Bunun üzerine, 8 Ağustos günü, yine 2 adet F-100 uçağından oluşan bir keşif kolu hazırlanır ve bu keşif kolundaki uçakların belirledikleri, hücumbot mevzilerine, arkadan kalkan uçaklar tarafından (bunlardan birinin pilotu Cengiz Topel) yoğun top ateşi saldırıları düzenlenir.
Ancak, bu toplu uçuş sırasında: Pilot Yüzbaşı Cengiz Topel’in uçağı, Rum uçaksavarları tarafından vurulur ve uçağı düşer, kendisi paraşütle atlar. (Daha sonraki tarihte yapılan bir itiraf sonucu, Rum hücumbotu değil, Yunanistan tarafından gizlice bölgeye gönderilen Faethon isimli bir savaş gemisinden açılan ateş sonucu, Cengiz Topel’in uçağının vurulduğu öğrenilir.)
Paraşütle atlayan Cengiz Topel: Peristeronori isimli bir Rum köyü yakınlarında; asfalt bir yola iner. Yere indiğinde: bölgede bulunan mücahitler tarafından: üzerinde bulunan bir kısım harita ve belgeyi yaktığı ve bihahare Lefke yönünde, koşarak ilerlediği görülür. Ancak: arkasından ilerleyen jeep içindeki Rumlar tarafından, esir alınır.
Evet, Pilot yüzbaşı Cengiz Topel; yakalandıktan sonra, hakkındaki gelişmelerle ilgili sağlıklı bilgi alınamaz. Ama; elbette “Uluslar arası Savaş Hukuku” kurallarına göre, gerek kendisi, gerekse kendisini yakalayanlar, haklarının bulunduğunu bilmektedirler. Hatta ve hatta, bu hakların en başında “İşkence görmemek” hakkının olduğunu kim bilmez?

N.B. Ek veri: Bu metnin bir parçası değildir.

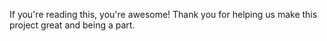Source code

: If you're reading this, you're awesome! Thank you for helping us make this project great and being a part.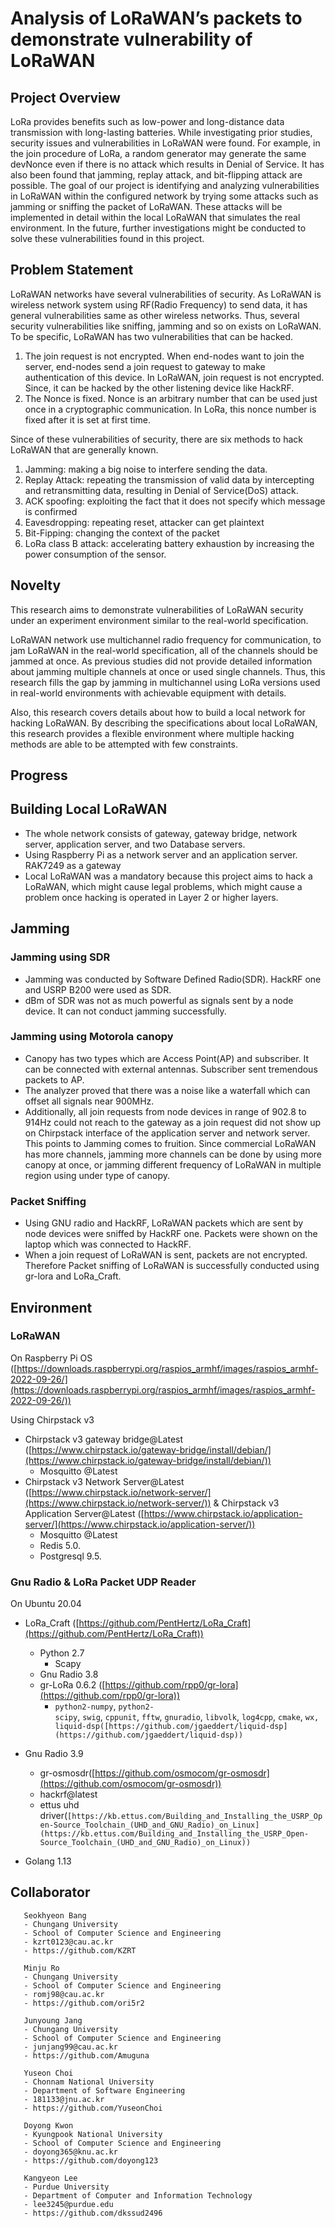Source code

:# Analysis of LoRaWAN’s packets to demonstrate vulnerability of LoRaWAN
## Project Overview
LoRa provides benefits such as low-power and long-distance data transmission with long-lasting batteries. While investigating prior studies, security issues and vulnerabilities in LoRaWAN were found. For example, in the join procedure of LoRa, a random generator may generate the same devNonce even if there is no attack which results in Denial of Service. It has also been found that jamming, replay attack, and bit-flipping attack are possible. The goal of our project is identifying and analyzing vulnerabilities in LoRaWAN within the configured network by trying some attacks such as jamming or sniffing the packet of LoRaWAN. These attacks will be implemented in detail within the local LoRaWAN that simulates the real environment. In the future, further investigations might be conducted to solve these vulnerabilities found in this project.

## Problem Statement
LoRaWAN networks have several vulnerabilities of security. As LoRaWAN is wireless network system using RF(Radio Frequency) to send data, it has general vulnerabilities same as other wireless networks. Thus, several security vulnerabilities like sniffing, jamming and so on exists on LoRaWAN. To be specific, LoRaWAN has two vulnerabilities that can be hacked.

1. The join request is not encrypted.
When end-nodes want to join the server, end-nodes send a join request to gateway to make authentication of this device. In LoRaWAN, join request is not encrypted. Since, it can be hacked by the other listening device like HackRF.
2. The Nonce is fixed.
Nonce is an arbitrary number that can be used just once in a cryptographic communication. In LoRa, this nonce number is fixed after it is set at first time.

 Since of these vulnerabilities of security, there are six methods to hack LoRaWAN that are generally known.

1. Jamming: making a big noise to interfere sending the data.
2. Replay Attack: repeating the transmission of valid data by intercepting and retransmitting data, resulting in Denial of Service(DoS) attack.
3. ACK spoofing: exploiting the fact that it does not specify which message is confirmed
4. Eavesdropping: repeating reset, attacker can get plaintext
5. Bit-Fipping: changing the context of the packet
6. LoRa class B attack: accelerating battery exhaustion by increasing the power consumption of the sensor.

## Novelty

This research aims to demonstrate vulnerabilities of LoRaWAN security under an experiment environment similar to the real-world specification.

LoRaWAN network use multichannel radio frequency for communication, to jam LoRaWAN in the real-world specification, all of the channels should be jammed at once. As previous studies did not provide detailed information about jamming multiple channels at once or used single channels. Thus, this research fills the gap by jamming in multichannel using LoRa versions used in real-world environments with achievable equipment with details.

Also, this research covers details about how to build a local network for hacking LoRaWAN. By describing the specifications about local LoRaWAN, this research provides a flexible environment where multiple hacking methods are able to be attempted with few constraints.

## Progress

## Building Local LoRaWAN

- The whole network consists of gateway, gateway bridge, network server, application server, and two Database servers.
- Using Raspberry Pi as a network server and an application server. RAK7249 as a gateway
- Local LoRaWAN was a mandatory because this project aims to hack a LoRaWAN, which might cause legal problems, which might cause a problem once hacking is operated in Layer 2 or higher layers.

## Jamming

### Jamming using SDR

- Jamming was conducted by Software Defined Radio(SDR). HackRF one and USRP B200 were used as SDR.
- dBm of SDR was not as much powerful as signals sent by a node device. It can not conduct jamming successfully.

### Jamming using Motorola canopy

- Canopy has two types which are Access Point(AP) and subscriber. It can be connected with external antennas. Subscriber sent tremendous packets to AP.
- The analyzer proved that there was a noise like a waterfall which can offset all signals near 900MHz.
- Additionally, all join requests from node devices in range of 902.8 to 914Hz could not reach to the gateway as a join request did not show up on Chirpstack interface of the application server and network server. This points to Jamming comes to fruition. Since commercial LoRaWAN has more channels, jamming more channels can be done by using more canopy at once, or jamming different frequency of LoRaWAN in multiple region using under type of canopy.

### Packet Sniffing

- Using GNU radio and HackRF, LoRaWAN packets which are sent by node devices were sniffed by HackRF one. Packets were shown on the laptop which was connected to HackRF.
- When a join request of LoRaWAN is sent, packets are not encrypted. Therefore Packet sniffing of LoRaWAN is successfully conducted using gr-lora and LoRa_Craft.

## Environment
### LoRaWAN
On Raspberry Pi OS
([https://downloads.raspberrypi.org/raspios_armhf/images/raspios_armhf-2022-09-26/](https://downloads.raspberrypi.org/raspios_armhf/images/raspios_armhf-2022-09-26/))

Using Chirpstack v3
- Chirpstack v3 gateway bridge@Latest
([https://www.chirpstack.io/gateway-bridge/install/debian/](https://www.chirpstack.io/gateway-bridge/install/debian/))
    - Mosquitto @Latest
- Chirpstack v3 Network Server@Latest ([https://www.chirpstack.io/network-server/](https://www.chirpstack.io/network-server/)) & Chirpstack v3 Application Server@Latest ([https://www.chirpstack.io/application-server/](https://www.chirpstack.io/application-server/))
    - Mosquitto @Latest
    - Redis 5.0.
    - Postgresql 9.5.

### Gnu Radio & LoRa Packet UDP Reader
On Ubuntu 20.04

- LoRa_Craft
([https://github.com/PentHertz/LoRa_Craft](https://github.com/PentHertz/LoRa_Craft))
    - Python 2.7
        - Scapy
    - Gnu Radio 3.8
    - gr-LoRa 0.6.2
    ([https://github.com/rpp0/gr-lora](https://github.com/rpp0/gr-lora))
        - `python2-numpy`, `python2-scipy`, `swig`, `cppunit`, `fftw`, `gnuradio`, `libvolk`, `log4cpp`, `cmake`, `wx,
        liquid-dsp([https://github.com/jgaeddert/liquid-dsp](https://github.com/jgaeddert/liquid-dsp))`
- Gnu Radio 3.9
    - gr-osmosdr([https://github.com/osmocom/gr-osmosdr](https://github.com/osmocom/gr-osmosdr))
    - hackrf@latest
    - ettus uhd driver(`[https://kb.ettus.com/Building_and_Installing_the_USRP_Open-Source_Toolchain_(UHD_and_GNU_Radio)_on_Linux](https://kb.ettus.com/Building_and_Installing_the_USRP_Open-Source_Toolchain_(UHD_and_GNU_Radio)_on_Linux))`

- Golang 1.13

## Collaborator
     
       Seokhyeon Bang
       - Chungang University
       - School of Computer Science and Engineering
       - kzrt0123@cau.ac.kr
       - https://github.com/KZRT
       
       Minju Ro
       - Chungang University
       - School of Computer Science and Engineering
       - romj98@cau.ac.kr
       - https://github.com/ori5r2
      
       Junyoung Jang
       - Chungang University
       - School of Computer Science and Engineering
       - junjang99@cau.ac.kr
       - https://github.com/Amuguna
       
       Yuseon Choi
       - Chonnam National University
       - Department of Software Engineering
       - 181133@jnu.ac.kr
       - https://github.com/YuseonChoi
    
       Doyong Kwon
       - Kyungpook National University
       - School of Computer Science and Engineering
       - doyong365@knu.ac.kr
       - https://github.com/doyong123
    
       Kangyeon Lee
       - Purdue University
       - Department of Computer and Information Technology
       - lee3245@purdue.edu
       - https://github.com/dkssud2496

Tabii, hak-hukuk gibi kavramlar, bu kavramları bilen ve anlayanlar için geçerli. Kumlu katliamında, 6 aylık bebeği silahları ile tarayan zihniyet, burada da, elbette Pilot Yüzbaşı yakaladıklarında, işkence yapmaktan geri kalmaz. Cengiz Topel; Güzelyurt Rum Manastırına götürülür. Bu dini yapı, yani “Tanrı”ya inanış, yakarış, günahların bağışlanması için oluşturulmuş bu dini yapının bir kısmı, o sırada “işkence odası” na dönüştürülmüştür. Cengiz Topel, burada uzun süre işkence altında tutulur ve bilgi vermesi ve Türkiye aleyhine radyodan konuşması için zorlanır. Ama, elbette bunda başarılı olamazlar. Ancak, bu yoğun fiziksel ve psikolojik baskı sonucu, Cengiz Topel, vefat eder.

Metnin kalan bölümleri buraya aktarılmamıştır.